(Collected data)
━━━━━━━━━━━━━━━━━━━━

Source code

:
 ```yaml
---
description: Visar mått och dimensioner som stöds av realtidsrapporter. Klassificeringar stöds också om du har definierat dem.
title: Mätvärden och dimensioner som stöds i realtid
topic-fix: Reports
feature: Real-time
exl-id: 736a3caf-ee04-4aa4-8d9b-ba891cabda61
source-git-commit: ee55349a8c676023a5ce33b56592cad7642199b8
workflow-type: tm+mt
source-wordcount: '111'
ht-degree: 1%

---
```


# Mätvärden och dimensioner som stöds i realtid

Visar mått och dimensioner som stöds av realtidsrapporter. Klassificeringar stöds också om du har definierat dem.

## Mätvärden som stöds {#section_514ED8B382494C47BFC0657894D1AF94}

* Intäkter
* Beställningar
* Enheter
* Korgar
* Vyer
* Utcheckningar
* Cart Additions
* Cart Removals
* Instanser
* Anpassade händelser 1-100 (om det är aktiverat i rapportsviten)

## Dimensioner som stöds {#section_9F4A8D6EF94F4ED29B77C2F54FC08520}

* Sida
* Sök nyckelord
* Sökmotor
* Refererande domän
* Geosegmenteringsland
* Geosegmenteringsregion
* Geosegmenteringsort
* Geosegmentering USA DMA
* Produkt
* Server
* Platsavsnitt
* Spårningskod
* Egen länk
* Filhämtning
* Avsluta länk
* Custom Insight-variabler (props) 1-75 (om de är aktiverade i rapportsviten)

━━━━━━━━━━━━━━━━━━━━

Requirement: Transcribe all the entries, keeping each one exactly as it is.

Answer for this exercise:
Source code

:
 ```yaml
---
description: Visar mått och dimensioner som stöds av realtidsrapporter. Klassificeringar stöds också om du har definierat dem.
title: Mätvärden och dimensioner som stöds i realtid
topic-fix: Reports
feature: Real-time
exl-id: 736a3caf-ee04-4aa4-8d9b-ba891cabda61
source-git-commit: ee55349a8c676023a5ce33b56592cad7642199b8
workflow-type: tm+mt
source-wordcount: '111'
ht-degree: 1%

---
```


# Mätvärden och dimensioner som stöds i realtid

Visar mått och dimensioner som stöds av realtidsrapporter. Klassificeringar stöds också om du har definierat dem.

## Mätvärden som stöds {#section_514ED8B382494C47BFC0657894D1AF94}

* Intäkter
* Beställningar
* Enheter
* Korgar
* Vyer
* Utcheckningar
* Cart Additions
* Cart Removals
* Instanser
* Anpassade händelser 1-100 (om det är aktiverat i rapportsviten)

## Dimensioner som stöds {#section_9F4A8D6EF94F4ED29B77C2F54FC08520}

* Sida
* Sök nyckelord
* Sökmotor
* Refererande domän
* Geosegmenteringsland
* Geosegmenteringsregion
* Geosegmenteringsort
* Geosegmentering USA DMA
* Produkt
* Server
* Platsavsnitt
* Spårningskod
* Egen länk
* Filhämtning
* Avsluta länk
* Custom Insight-variabler (props) 1-75 (om de är aktiverade i rapportsviten)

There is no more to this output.